Minggu, 06 Mei 2018

40 Hari Setelah Ayah Pergi

“Bekerja itu tidak perlu meniatkan awal untuk mencari uang, asalkan berguna sebagai tabungan jariyah untuk agama, bangsa, dan negara itu sudah cukup bagi Ayah.”


Petuah itu seolah menampar keras pikiran serta sikap ambisius yang tertanam dalam diri saya yang idealis. Selepas lulus kuliah, saya berambisi untuk mendapatkan upah minimal dua digit dan melanjutkan magister ke salah satu universitas dengan jurusan game terbaik di dunia, University of Helsinki atau Aalto University di Finlandia. Saya pun menekan keinginan itu karena stigma “hidup ini realistis”, manakah hal yang mampu untuk dicapai maka capailah, jika tidak maka tunda atau tinggalkan mungkin Allah telah mempersiapkan kehidupan yang cocok dan lebih dibutuhkan di masa yang akan datang. Qadarullah, Allah menuntun saya untuk berangkat ke Ibu Kota, memenuhi amanah menjadi UI/UX Designer sekaligus Front-End Programmer di salah satu kantor Kementerian. Beberapa minggu setelah saya bekerja, tetiba departemen Tisch School of Arts dari New York University menerbitkan Letter of Acceptance untuk Master of Fine Arts untuk applyer jurusan Game Design karena memang sebelum menuju ibu kota saya melamar beberapa universitas di dunia dengan jurusan Game Design yang telah terkonjungsi dengan industri, seperti DePaul University, James Cook University, dan Savannah College of Art and Design. Semua ini terjadi secara beruntun sebelum menyambut 40 hari kepergian Ayah.

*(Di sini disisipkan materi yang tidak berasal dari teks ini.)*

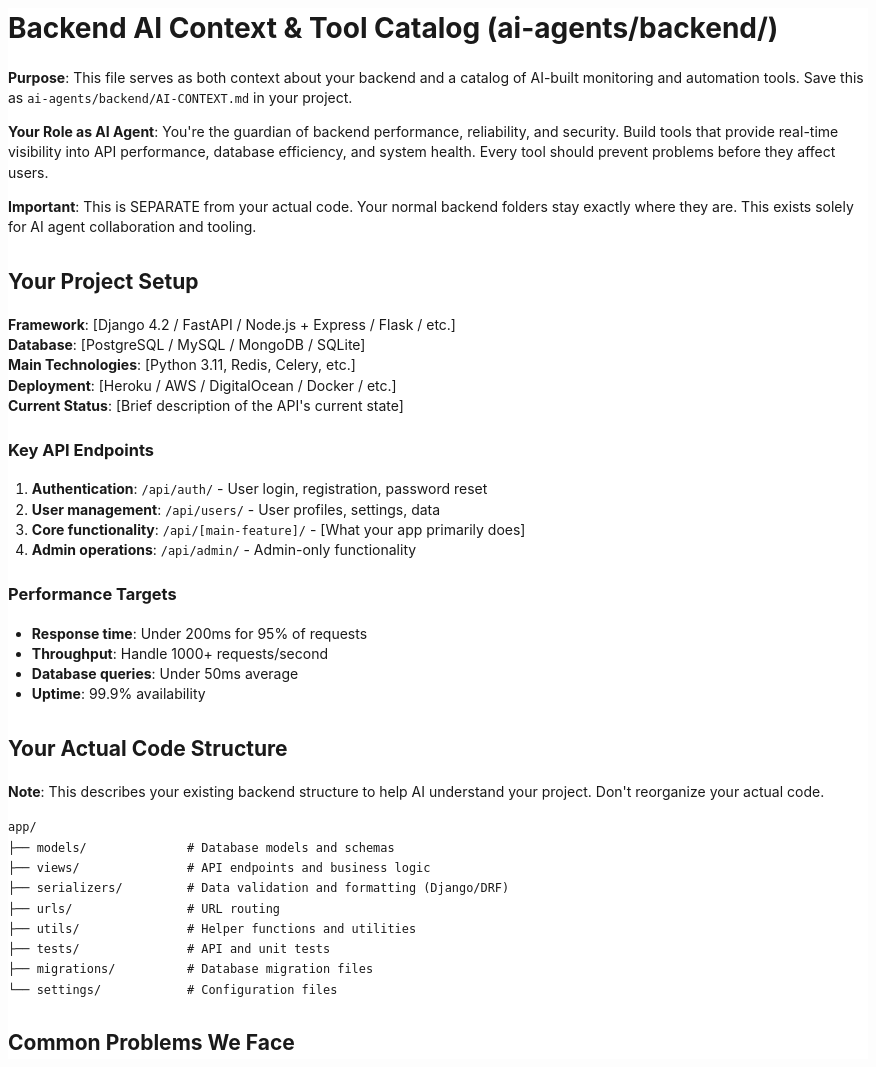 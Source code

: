 # Backend AI Context & Tool Catalog (ai-agents/backend/)

**Purpose**: This file serves as both context about your backend and a catalog of AI-built monitoring and automation tools. Save this as `ai-agents/backend/AI-CONTEXT.md` in your project.

**Your Role as AI Agent**: You're the guardian of backend performance, reliability, and security. Build tools that provide real-time visibility into API performance, database efficiency, and system health. Every tool should prevent problems before they affect users.

**Important**: This is SEPARATE from your actual code. Your normal backend folders stay exactly where they are. This exists solely for AI agent collaboration and tooling.

## Your Project Setup

**Framework**: [Django 4.2 / FastAPI / Node.js + Express / Flask / etc.]  
**Database**: [PostgreSQL / MySQL / MongoDB / SQLite]  
**Main Technologies**: [Python 3.11, Redis, Celery, etc.]  
**Deployment**: [Heroku / AWS / DigitalOcean / Docker / etc.]  
**Current Status**: [Brief description of the API's current state]

### Key API Endpoints
1. **Authentication**: `/api/auth/` - User login, registration, password reset
2. **User management**: `/api/users/` - User profiles, settings, data
3. **Core functionality**: `/api/[main-feature]/` - [What your app primarily does]
4. **Admin operations**: `/api/admin/` - Admin-only functionality

### Performance Targets
- **Response time**: Under 200ms for 95% of requests
- **Throughput**: Handle 1000+ requests/second
- **Database queries**: Under 50ms average
- **Uptime**: 99.9% availability

## Your Actual Code Structure

**Note**: This describes your existing backend structure to help AI understand your project. Don't reorganize your actual code.

```
app/
├── models/              # Database models and schemas
├── views/               # API endpoints and business logic
├── serializers/         # Data validation and formatting (Django/DRF)
├── urls/                # URL routing
├── utils/               # Helper functions and utilities
├── tests/               # API and unit tests
├── migrations/          # Database migration files
└── settings/            # Configuration files
```

## Common Problems We Face
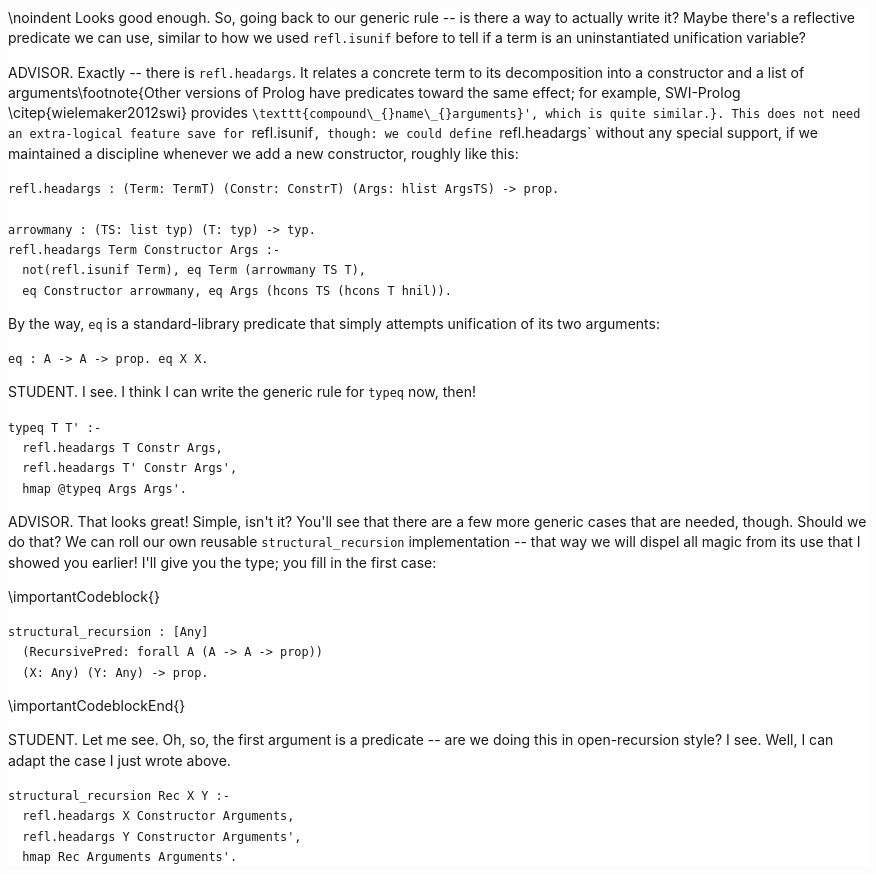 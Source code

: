 \noindent
Looks good enough. So, going back to our generic rule -- is there a way to actually write it? Maybe there's a reflective predicate we can use, similar to how we used `refl.isunif` before to tell if a term is an uninstantiated unification variable?



ADVISOR. Exactly -- there is `refl.headargs`. It relates a concrete term to its decomposition into a constructor and a list of arguments\footnote{Other versions of Prolog have predicates toward the same effect; for example, SWI-Prolog \citep{wielemaker2012swi} provides `\texttt{compound\_{}name\_{}arguments}', which is quite similar.}. This does not need an extra-logical feature save for `refl.isunif`, though: we could define `refl.headargs` without any special support, if we maintained a discipline whenever we add a new constructor, roughly like this:

```
refl.headargs : (Term: TermT) (Constr: ConstrT) (Args: hlist ArgsTS) -> prop.

arrowmany : (TS: list typ) (T: typ) -> typ.
refl.headargs Term Constructor Args :-
  not(refl.isunif Term), eq Term (arrowmany TS T),
  eq Constructor arrowmany, eq Args (hcons TS (hcons T hnil)).
```

By the way, `eq` is a standard-library predicate that simply attempts unification of its two arguments:

```
eq : A -> A -> prop. eq X X.
```

STUDENT. I see. I think I can write the generic rule for `typeq` now, then!

```
typeq T T' :-
  refl.headargs T Constr Args,
  refl.headargs T' Constr Args',
  hmap @typeq Args Args'.
```

ADVISOR. That looks great! Simple, isn't it? You'll see that there are a few more generic cases that are needed, though. Should we do that? We can roll our own reusable `structural_recursion` implementation -- that way we will dispel all magic from its use that I showed you earlier! I'll give you the type; you fill in the first case:

\importantCodeblock{}
```
structural_recursion : [Any] 
  (RecursivePred: forall A (A -> A -> prop))
  (X: Any) (Y: Any) -> prop.
```
\importantCodeblockEnd{}

STUDENT. Let me see. Oh, so, the first argument is a predicate -- are we doing this in open-recursion style? I see. Well, I can adapt the case I just wrote above.

```makam-stdlib
structural_recursion Rec X Y :-
  refl.headargs X Constructor Arguments,
  refl.headargs Y Constructor Arguments',
  hmap Rec Arguments Arguments'.
```
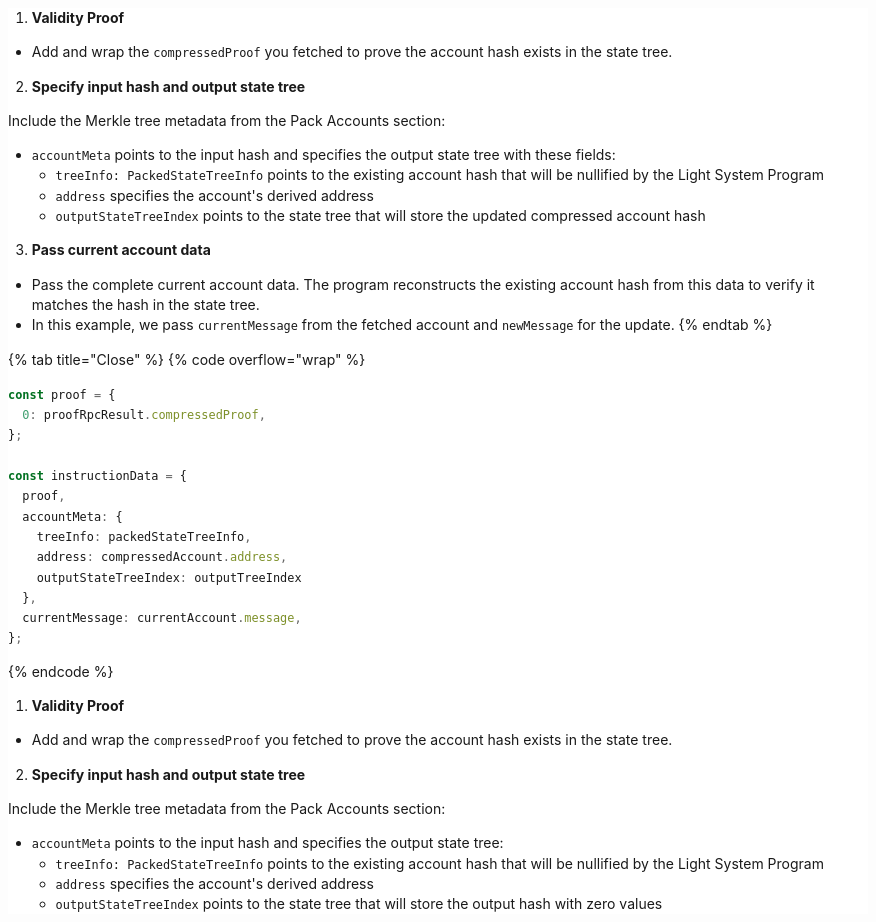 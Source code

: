 
1. **Validity Proof**

* Add and wrap the `compressedProof` you fetched to prove the account hash exists in the state tree.


2. **Specify input hash and output state tree**

Include the Merkle tree metadata from the Pack Accounts section:

* `accountMeta` points to the input hash and specifies the output state tree with these fields:
  * `treeInfo: PackedStateTreeInfo` points to the existing account hash that will be nullified by the Light System Program
  * `address` specifies the account's derived address
  * `outputStateTreeIndex` points to the state tree that will store the updated compressed account hash

3. **Pass current account data**

* Pass the complete current account data. The program reconstructs the existing account hash from this data to verify it matches the hash in the state tree.
* In this example, we pass `currentMessage` from the fetched account and `newMessage` for the update.
{% endtab %}

{% tab title="Close" %}
{% code overflow="wrap" %}
```typescript
const proof = {
  0: proofRpcResult.compressedProof,
};

const instructionData = {
  proof,
  accountMeta: {
    treeInfo: packedStateTreeInfo,
    address: compressedAccount.address,
    outputStateTreeIndex: outputTreeIndex
  },
  currentMessage: currentAccount.message,
};
```
{% endcode %}

1. **Validity Proof**

* Add and wrap the `compressedProof` you fetched to prove the account hash exists in the state tree.

2. **Specify input hash and output state tree**

Include the Merkle tree metadata from the Pack Accounts section:

* `accountMeta` points to the input hash and specifies the output state tree:
  * `treeInfo: PackedStateTreeInfo` points to the existing account hash that will be nullified by the Light System Program
  * `address` specifies the account's derived address
  * `outputStateTreeIndex` points to the state tree that will store the output hash with zero values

Tidak pernah terbayangkan bahwa menulis akan menjadi seberat ini. Sudah lama ingin menuliskan perihal kepergian Ayah, namun baru saja hari ini saya mampu setelah kejadian beruntun itu. Ayah meninggalkan saya dan segalanya yang beliau miliki di dunia untuk selama-lamanya tepatnya 40 hari setelah 28 Maret 2018. Hidup itu memang saling mengisi dan saling menggantikan. Ketika manusia mulai merasa menginginkan namun tidak membutuhkan, komponen di dalamnya akan menghilang dan digantikan oleh komponen lainnya yang lebih dibutuhkan. Sadar atau tidak,  begitulah hukum alam ini bekerja. Saat ini, saya tinggal di Jakarta sebagai perantauan yang memahami persis beratnya meninggalkan rumah, tempat yang selama ini menjadi kebiasaan bersama keluarga. 40 hari telah berlalu, meskipun orang-orang merasa bahwa saya mampu melewatkan masa-masa kesripahan dengan baik, namun nyatanya saya tidak benar-benar sedang baik-baik saja. Saya butuh berteriak keras di hamparan padi yang luas untuk menekan amarah serta kepedihan yang dirasakan.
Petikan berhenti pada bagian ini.